Their most serious problem is staying alive while their market shrinks because it is dying off. Reality is that in the mainstream there are a lot of people who think they are high end audiophiles because they own Bose. You know better and I know better but we are a tiny dying minority.

Modern technology is so good that a $39 mass market digital music player has performance that is sonically the same or better than a megabuck high end 2 channel system, except that it is based on headphones/earphones instead of loudspeakers, and for most of the market that is a good thing.

[TOS #5] From: Why do people use AVRs for stereo?

Reply #2
Lemme get this straight.

We have dirt cheap GPS receivers that can get a position lock in like 5 seconds at timekeeping accurate to nanoseconds with GPS signals at a strength of 0.000,000,000,000,00016 W and somebody is telling me a mere AV receiver couldn't be audibly transparent because? 
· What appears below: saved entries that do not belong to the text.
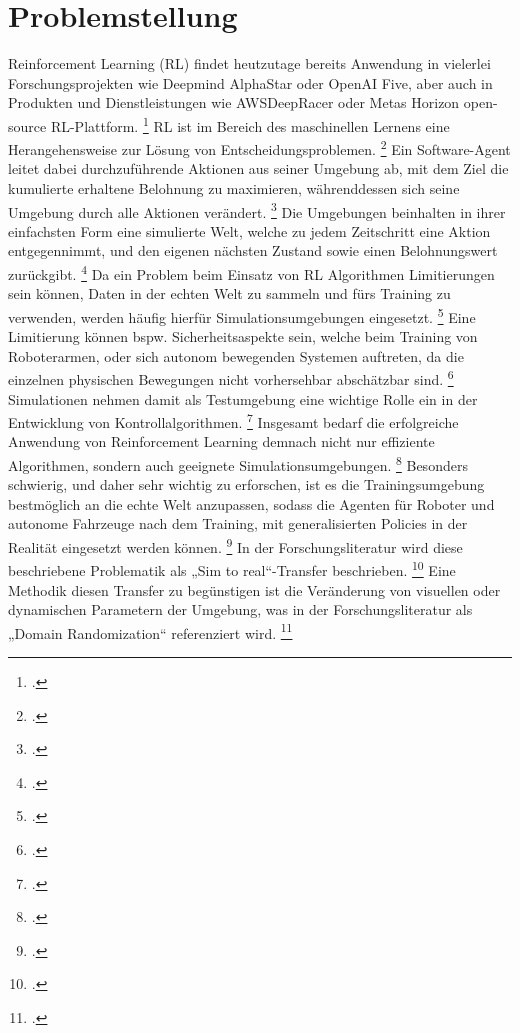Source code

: \section{Problemstellung}

Reinforcement Learning (RL) findet heutzutage bereits Anwendung in vielerlei Forschungsprojekten wie Deepmind AlphaStar oder OpenAI Five, aber auch in Produkten und Dienstleistungen wie AWSDeepRacer oder Metas Horizon open-source RL-Plattform. \footcite[Vgl.][S. 4]{Yuxi.2019}
RL ist im Bereich des maschinellen Lernens eine Herangehensweise zur Lösung von Entscheidungsproblemen. \footcite[Vgl.][S. 3]{Schuderer.2021}
Ein Software-Agent leitet dabei durchzuführende Aktionen aus seiner Umgebung ab, mit dem Ziel die kumulierte erhaltene Belohnung zu maximieren, währenddessen sich seine Umgebung durch alle Aktionen verändert. \footcite[Vgl.][S. 3]{Schuderer.2021}
Die Umgebungen beinhalten in ihrer einfachsten Form eine simulierte Welt, welche zu jedem Zeitschritt eine Aktion entgegennimmt, und den eigenen nächsten Zustand sowie einen Belohnungswert zurückgibt. \footcite[Vgl.][S. 1]{Reda.2020}
Da ein Problem beim Einsatz von RL Algorithmen Limitierungen sein können, Daten in der echten Welt zu sammeln und fürs Training zu verwenden, werden häufig hierfür Simulationsumgebungen eingesetzt. \footcite[Vgl.][S. 737]{Zhao.2020}
Eine Limitierung können bspw. Sicherheitsaspekte sein, welche beim Training von Roboterarmen, oder sich autonom bewegenden Systemen auftreten, da die einzelnen physischen Bewegungen nicht vorhersehbar abschätzbar sind. \footcite[Vgl.][S. 738]{Zhao.2020}
Simulationen nehmen damit als Testumgebung eine wichtige Rolle ein in der Entwicklung von Kontrollalgorithmen. \footcite[Vgl.][S. 2]{Cutler.2014}
Insgesamt bedarf die erfolgreiche Anwendung von Reinforcement Learning demnach nicht nur effiziente Algorithmen, sondern auch geeignete Simulationsumgebungen. \footcite[Vgl.][S. 8]{Reda.2020}
Besonders schwierig, und daher sehr wichtig zu erforschen, ist es die Trainingsumgebung bestmöglich an die echte Welt anzupassen, sodass die Agenten für Roboter und autonome Fahrzeuge nach dem Training, mit generalisierten Policies in der Realität eingesetzt werden können. \footcite[Vgl.][S. 1]{DBLP:journals/corr/abs-1910-10537}
In der Forschungsliteratur wird diese beschriebene Problematik als „Sim to real“-Transfer beschrieben. \footcite[Vgl.][S. 738]{Zhao.2020}
Eine Methodik diesen Transfer zu begünstigen ist die Veränderung von visuellen oder dynamischen Parametern der Umgebung, was in der Forschungsliteratur als „Domain Randomization“ referenziert wird. \footcite[Vgl.][S. 2]{DBLP:journals/corr/abs-1910-10537}
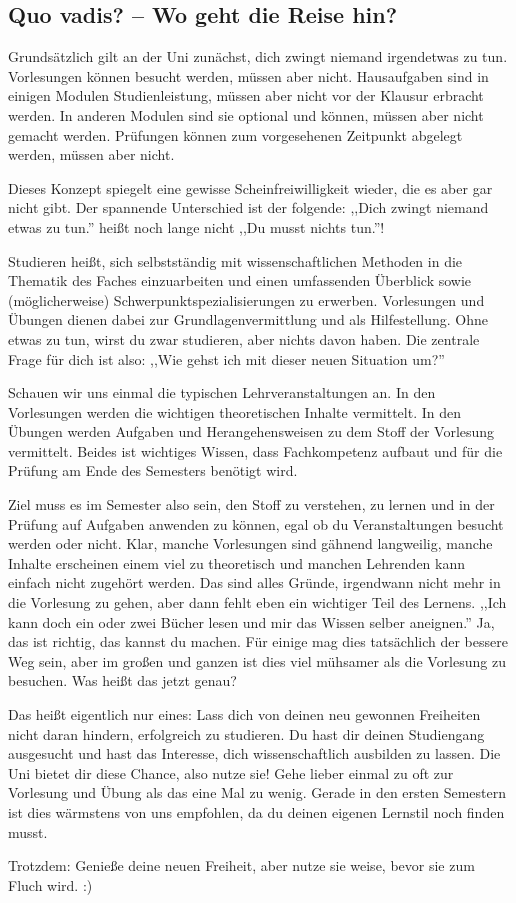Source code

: \subsection{Quo vadis? -- Wo geht die Reise hin?}

Grundsätzlich gilt an der Uni zunächst, dich zwingt niemand irgendetwas zu tun. Vorlesungen können besucht werden, müssen aber nicht. Hausaufgaben sind in einigen Modulen Studienleistung, müssen aber nicht vor der Klausur erbracht werden. In anderen Modulen sind sie optional und können, müssen aber nicht gemacht werden. Prüfungen können zum vorgesehenen Zeitpunkt abgelegt werden, müssen aber nicht.

Dieses Konzept spiegelt eine gewisse Scheinfreiwilligkeit wieder, die es aber gar nicht gibt. Der spannende Unterschied ist der folgende: ,,Dich zwingt niemand etwas zu tun.'' heißt noch lange nicht ,,Du musst nichts tun.''! 

Studieren heißt, sich selbstständig mit wissenschaftlichen Methoden in die Thematik des Faches einzuarbeiten und einen umfassenden Überblick sowie (möglicherweise) Schwerpunktspezialisierungen zu erwerben. Vorlesungen und Übungen dienen dabei zur Grundlagenvermittlung und als Hilfestellung. Ohne etwas zu tun, wirst du zwar studieren, aber nichts davon haben. Die zentrale Frage für dich ist also: ,,Wie gehst ich mit dieser neuen Situation um?''

Schauen wir uns einmal die typischen Lehrveranstaltungen an. In den Vorlesungen werden die wichtigen theoretischen Inhalte vermittelt. In den Übungen werden Aufgaben und Herangehensweisen zu dem Stoff der Vorlesung vermittelt. Beides ist wichtiges Wissen, dass Fachkompetenz aufbaut und für die Prüfung am Ende des Semesters benötigt wird.

Ziel muss es im Semester also sein, den Stoff zu verstehen, zu lernen und in der Prüfung auf Aufgaben anwenden zu können, egal ob du Veranstaltungen besucht werden oder nicht. Klar, manche Vorlesungen sind gähnend langweilig, manche Inhalte erscheinen einem viel zu theoretisch und manchen Lehrenden kann einfach nicht zugehört werden. Das sind alles Gründe, irgendwann nicht mehr in die Vorlesung zu gehen, aber dann fehlt eben ein wichtiger Teil des Lernens. ,,Ich kann doch ein oder zwei Bücher lesen und mir das Wissen selber aneignen.'' Ja, das ist richtig, das kannst du machen. Für einige mag dies tatsächlich der bessere Weg sein, aber im großen und ganzen ist dies viel mühsamer als die Vorlesung zu besuchen. Was heißt das jetzt genau? 

Das heißt eigentlich nur eines: Lass dich von deinen neu gewonnen Freiheiten nicht daran hindern, erfolgreich zu studieren. Du hast dir deinen Studiengang ausgesucht und hast das Interesse, dich wissenschaftlich ausbilden zu lassen. Die Uni bietet dir diese Chance, also nutze sie! Gehe lieber einmal zu oft zur Vorlesung und Übung als das eine Mal zu wenig. Gerade in den ersten Semestern ist dies wärmstens von uns empfohlen, da du deinen eigenen Lernstil noch finden musst.

Trotzdem: Genieße deine neuen Freiheit, aber nutze sie weise, bevor sie zum Fluch wird. :)
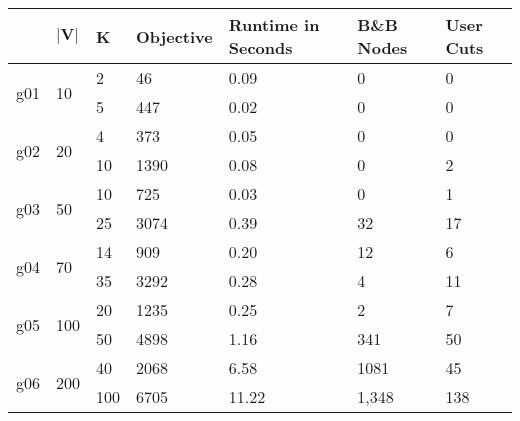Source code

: \documentclass{article}
\begin{document}
\begin{table}[h!]
	\centering
	\label{tab:cec}
	\begin{tabular}{l|l|l|l|l|l|l}
		\textbf{}           & $\mathbf{|V|}$      	& \textbf{K} 	& \textbf{Objective} & \textbf{Runtime in Seconds} & \textbf{B\&B Nodes} & \textbf{User Cuts} \\ \hline
		\multirow{2}{*}{g01}& \multirow{2}{*}{10} 	& 2          	& 46                 & 0.09                        & 0             & 0                          \\
							&                   	& 5       		& 447                & 0.02                        & 0             & 0                         \\ \hline
		\multirow{2}{*}{g02}& \multirow{2}{*}{20} 	& 4          	& 373                & 0.05                        & 0             & 0                          \\
							&                   	& 10        	& 1390               & 0.08                        & 0             & 2                          \\ \hline
		\multirow{2}{*}{g03}& \multirow{2}{*}{50} 	& 10         	& 725                & 0.03                        & 0             & 1                          \\
							&                   	& 25         	& 3074               & 0.39                        & 32             & 17                         \\ \hline
		\multirow{2}{*}{g04}& \multirow{2}{*}{70} 	& 14         	& 909                & 0.20                        & 12            & 6                          \\
							&                   	& 35         	& 3292               & 0.28                        & 4             & 11                          \\ \hline
		\multirow{2}{*}{g05}& \multirow{2}{*}{100} 	& 20         	& 1235               & 0.25                        & 2             & 7                          \\
							&                   	& 50         	& 4898               & 1.16                        & 341             & 50                         \\ \hline
		\multirow{2}{*}{g06}& \multirow{2}{*}{200} 	& 40         	& 2068               & 6.58                        & 1081          & 45                           \\
							&                   	& 100        	& 6705               & 11.22                       & 1,348        & 138                           \\ \hline

\end{tabular}
\end{table}
\end{document}
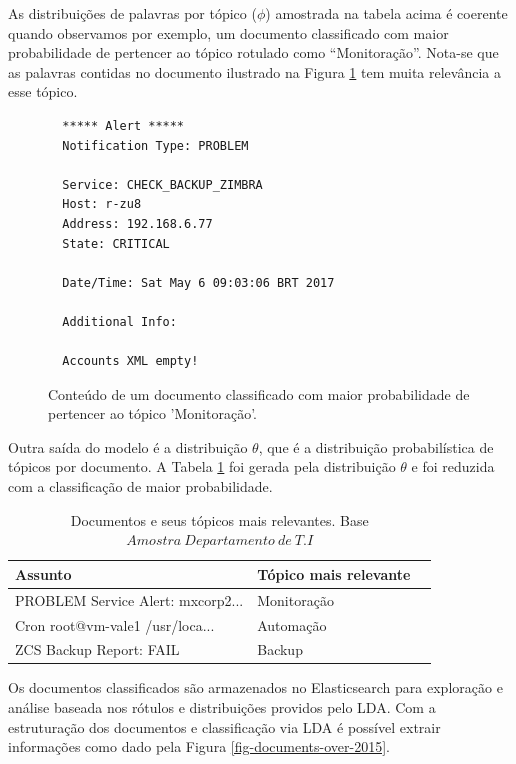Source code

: \documentclass[12pt,a4paper]{article}
\begin{document}
As distribuições de palavras por tópico ($\phi$) amostrada na tabela acima é coerente quando observamos por exemplo, um documento classificado com maior
 probabilidade de pertencer ao tópico rotulado como ``Monitoração''. Nota-se que as palavras contidas no documento ilustrado na Figura \ref{mo} tem muita relevância a esse tópico.


\begin{figure}[H]
  \scriptsize
  \begin{verbatim}
  ***** Alert *****
  Notification Type: PROBLEM

  Service: CHECK_BACKUP_ZIMBRA
  Host: r-zu8
  Address: 192.168.6.77
  State: CRITICAL

  Date/Time: Sat May 6 09:03:06 BRT 2017

  Additional Info:

  Accounts XML empty!
  \end{verbatim}
  \normalsize
  \caption{Conteúdo de um documento classificado com maior probabilidade de pertencer ao tópico 'Monitoração'.}
  \label{mo}
\end{figure}

Outra saída do modelo é a distribuição $\theta$, que é a distribuição probabilística de tópicos por documento. A Tabela \ref{tab-nich-documents2} foi gerada pela distribuição $\theta$ e foi reduzida com a classificação de maior 
 probabilidade.

\begin{table}[H]
  \centering
  \begin{tabular}{lll}
  Assunto                               & Tópico mais relevante \\
  \hline
  PROBLEM Service Alert: mxcorp2...     & Monitoração \\
  Cron root@vm-vale1 /usr/loca...       & Automação \\
  ZCS Backup Report: FAIL               & Backup \\
  \hline
  \end{tabular}
  \caption{Documentos e seus tópicos mais relevantes. Base $Amostra\ Departamento\ de\ T.I$}
  \label{tab-nich-documents2}
\end{table}



Os documentos classificados são armazenados no Elasticsearch para exploração e análise baseada 
 nos rótulos e distribuições providos pelo LDA. Com a estruturação dos documentos e classificação via LDA é possível extrair informações como 
 dado pela Figura \ref{fig-documents-over-2015}.
\end{document}
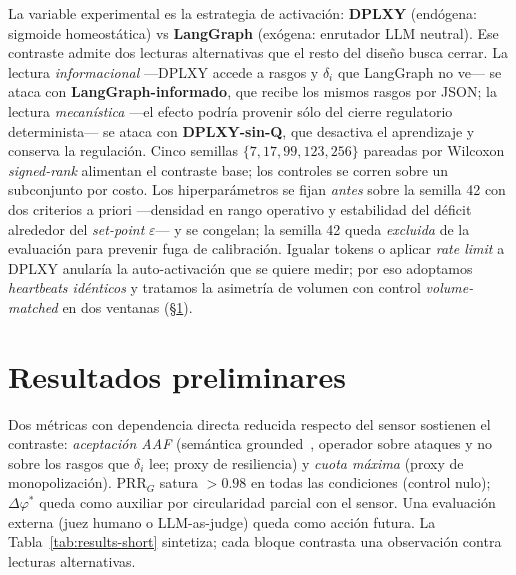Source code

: \documentclass{llncs}
\begin{document}
La variable experimental es la estrategia de activaci\'on:
\textbf{DPLXY} (end\'ogena: sigmoide homeost\'atica) vs
\textbf{LangGraph} (ex\'ogena: enrutador LLM neutral). Ese contraste
admite dos lecturas alternativas que el resto del dise\~no busca
cerrar. La lectura \emph{informacional} ---DPLXY accede a rasgos
y $\delta_i$ que LangGraph no ve--- se ataca con
\textbf{LangGraph-informado}, que recibe los mismos rasgos por
JSON; la lectura \emph{mecan\'istica} ---el efecto podr\'ia
provenir s\'olo del cierre regulatorio determinista--- se ataca
con \textbf{DPLXY-sin-Q}, que desactiva el aprendizaje y conserva
la regulaci\'on. Cinco semillas $\{7,17,99,123,256\}$ pareadas
por Wilcoxon \emph{signed-rank} alimentan el contraste base; los
controles se corren sobre un subconjunto por costo. Los
hiperpar\'ametros se fijan \emph{antes} sobre la semilla 42 con
dos criterios a priori ---densidad en rango operativo y
estabilidad del d\'eficit alrededor del \emph{set-point}
$\varepsilon$--- y se congelan; la semilla 42 queda \emph{excluida}
de la evaluaci\'on para prevenir fuga de calibraci\'on. Igualar
tokens o aplicar \emph{rate limit} a DPLXY anular\'ia la
auto-activaci\'on que se quiere medir; por eso adoptamos
\emph{heartbeats id\'enticos} y tratamos la asimetr\'ia de volumen
con control \emph{volume-matched} en dos ventanas
(\S\ref{sec:resultados}).

\section{Resultados preliminares}
\label{sec:resultados}

Dos m\'etricas con dependencia directa reducida respecto del sensor
sostienen el contraste: \emph{aceptaci\'on AAF} (sem\'antica
grounded~\parencite{dung1995acceptability}, operador sobre ataques
y no sobre los rasgos que $\delta_i$ lee; proxy de resiliencia)
y \emph{cuota m\'axima} (proxy de monopolizaci\'on).
$\mathrm{PRR}_G$ satura $>\!0.98$ en todas las condiciones (control
nulo); $\Delta\varphi^*$ queda como auxiliar por circularidad
parcial con el sensor. Una evaluaci\'on externa (juez humano o
LLM-as-judge) queda como acci\'on futura. La
Tabla~\ref{tab:results-short} sintetiza; cada bloque contrasta una
observaci\'on contra lecturas alternativas.
\end{document}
Yes, because as we all know, sound is very very complicated indeed. In fact, it is so complicated that science cannot fully explain it! Compared to landing a rover on Mars, reliably playing back the audible spectrum with any kind of accuracy is insurmountable 

The best part about the "measurements are useless" crowd is the implication that there are no microphones nor electronics in existence sensitive enough to pick up all the intricacies and nuance of music recorded with microphones and electronics.

[TOS #5] From: Why do people use AVRs for stereo?

Reply #3
The best part about the "measurements are useless" crowd is the implication that there are no microphones nor electronics in existence sensitive enough to pick up all the intricacies and nuance of music recorded with microphones and electronics.


LOL! Great irony!

They also ignore the very fundamental idea that if you have a two-dimensional signal and handle it essentially perfectly in both dimensions it doesn't matter what you know or don't know about the message it contains.

Does an amplifier need to be able to do speech-to-text recognition to properly reproduce speech?  That is the essence of their argument.

[TOS #5] From: Why do people use AVRs for stereo?

Reply #4
Modern technology is so good that a $39 mass market digital music player has performance that is sonically the same or better than a megabuck high end 2 channel system, except that it is based on headphones/earphones instead of loudspeakers, and for most of the market that is a good thing.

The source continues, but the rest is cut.